"Selamat siang, Asak."
Suara berat itu, siapa yang berbicara. Asak berdiri di ujung lorong sendirian, tidak mungkin dia salah dengar. "Siapa?" tanya Asak pelan, kepalanya menoleh kesana-kemari, matanya berkeliaran mencari asal suara. "Siapa?" tanyanya sekali lagi, kali ini lebih lantang.
"Kamu tidak perlu tau aku siapa, Asak. Dan berhentilah menggerakkan kepalamu secara acak, aku di depanmu, " ucap sosok di dalam lukisan itu keras, dia jengah dengan tingkah Asak yang seperti orang udik saat terkejut melihat dirinya. "Jangan berlebihan, Asak. Sungguh, wajahmu seperti orang bertemu hantu."
Kanvas kosong dibalut pigura itu tak lagi putih bersih, ada sosok berjubah hitam satin disana. Asak tidak begitu melihat jelas wajah pria di dalam kanvas, dia lebih dulu terkejut dengan kehadiran penjaga perpustakaan yang menepuk pundaknya.
"Apa yang kau lakukan disini, Nak? Jika kau mencari buku tentang robot rancang, buku itu telah berputar." Petugas perpustakaan memberitahu Asak dan pergi. Asak sama sekali tidak sadar jika rak telah berpindah, dia benar-benar hilang akal. Dan saat Asak kembali menoleh ke depan, kanvas itu telah lenyap, menyisakan dinding polos.
Biarlah itu menjadi rahasia Asak, dia juga tidak ingin mengingat kejadian minggu kemarin. Sepertinya dia mengalami halusinasi karena kurang istirahat atau itu hanya bunga tidur yang tidak sengaja terputar di otaknya karena dirinya tertarik ke alam bawa sadar. Asak tidak peduli, lebih baik dia menonton pertunjukan seni di arena kuning yang disulap menjadi tempat konser megah.
Panggung berbentuk setengah bola itu berdiameter lima puluh meter, di kedua sisi dan bagian atas panggung ada layar hologram raksasa yang menampilkan apa yang terjadi di panggung agar penonton di bagian belakang tetap bisa melihat idola mereka.
Cahaya lampu warna-warni di kegelapan membuat Asak menyipitkan mata, teriakan para penggemar juga membuat telinga Asal pegal bukan main. Jika bukan karena perempuan di sampingnya, Asak lebih memilih tidur di ranjang atau berdiam di perpustakaan bergerak untuk mencari solusi robotnya.
Asak duduk di tabung dengan tutup di bagian paling atas, jauh sekali dari panggung penampil.
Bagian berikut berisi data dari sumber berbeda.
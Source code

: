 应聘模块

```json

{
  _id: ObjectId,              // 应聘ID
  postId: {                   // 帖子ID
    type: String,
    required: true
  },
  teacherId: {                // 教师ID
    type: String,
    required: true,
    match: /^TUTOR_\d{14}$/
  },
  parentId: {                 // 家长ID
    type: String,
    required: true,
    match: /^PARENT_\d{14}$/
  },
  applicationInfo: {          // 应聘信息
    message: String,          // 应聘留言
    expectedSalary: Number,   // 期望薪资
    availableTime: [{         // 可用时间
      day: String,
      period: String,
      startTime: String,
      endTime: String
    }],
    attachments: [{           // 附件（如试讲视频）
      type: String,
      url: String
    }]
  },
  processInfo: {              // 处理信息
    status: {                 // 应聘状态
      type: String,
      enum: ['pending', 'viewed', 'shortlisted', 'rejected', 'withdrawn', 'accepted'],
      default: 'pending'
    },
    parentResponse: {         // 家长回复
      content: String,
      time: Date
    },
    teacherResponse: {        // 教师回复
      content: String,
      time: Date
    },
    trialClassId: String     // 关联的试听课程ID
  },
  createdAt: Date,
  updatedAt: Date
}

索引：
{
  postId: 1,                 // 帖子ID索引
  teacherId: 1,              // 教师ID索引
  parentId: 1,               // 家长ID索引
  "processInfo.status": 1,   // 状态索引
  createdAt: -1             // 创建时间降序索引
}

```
Dia tidak terlalu suka menonton konser, tetapi Mey menyukai itu. Perempuan berambut ikal sedang duduk di samping Asak, mata coklat penuh binar menatap panggung. Sedangkan Asak, dia lebih memilih memandang Mey.
"Asak lihat! Itu Thom!" pekik Mey senang, tangannya menggoyang-goyangkan lengan Asak. Pemuda itu menoleh ke depan, mata dan mulutnya terbuka lebar. Ada Thom disana, menari dan bernyanyi secara bersamaan. Rambut hitam yang biasanya berantakan karena ledakan robot yang gagal, kini tertata rapih. Riasan diwajahnya memperjelas bentuk mahakarya, Thom sangat tampan.
"Sejak kapan dia menjadi idol?" tanya Asak kepada Mey yang asik menggoyangkan kepalanya mengikuti irama. "Mey!" ucap Asak keras, Mey kalau sudah diberi tontonan pria tampan suka lupa diri. Mey menoleh, bibirnya mengerucut. "Sejak kapan Thom jadi idol?"
Kedua bola mata coklat milik Mey berputar malas. "Kau ini masih sama seperti dulu. Sekali-kali kau harus melihat infomasi terkini Asak, nikmati hiburan. Jangan robot, robot, dan robot terus, " dumal Mey kesal. Asak adalah tipikal pria tampan kudet, kurang update. Mungkin kalau persoalan teknologi dan ilmu pengetahuan Asak berada di depan, namun kalau perihal dunia hiburan. Jelas pemuda itu tertinggal jauh.
Thom menjadi seorang idol sejak usianya menginjak umur dua belas tahun, dia dikenal baik oleh kalangan penggemar maupun publik luas. Karakter yang periang, senyum manis, ramah dan mudah bergaul membuat karir Thom terus melonjak sampai sekarang. Tidak ada istilah naik daun untuk Thom, karena dari awal sampai sekarang, Thom selalu menjadi nomor satu. Dia sampai membintangi film dan iklan.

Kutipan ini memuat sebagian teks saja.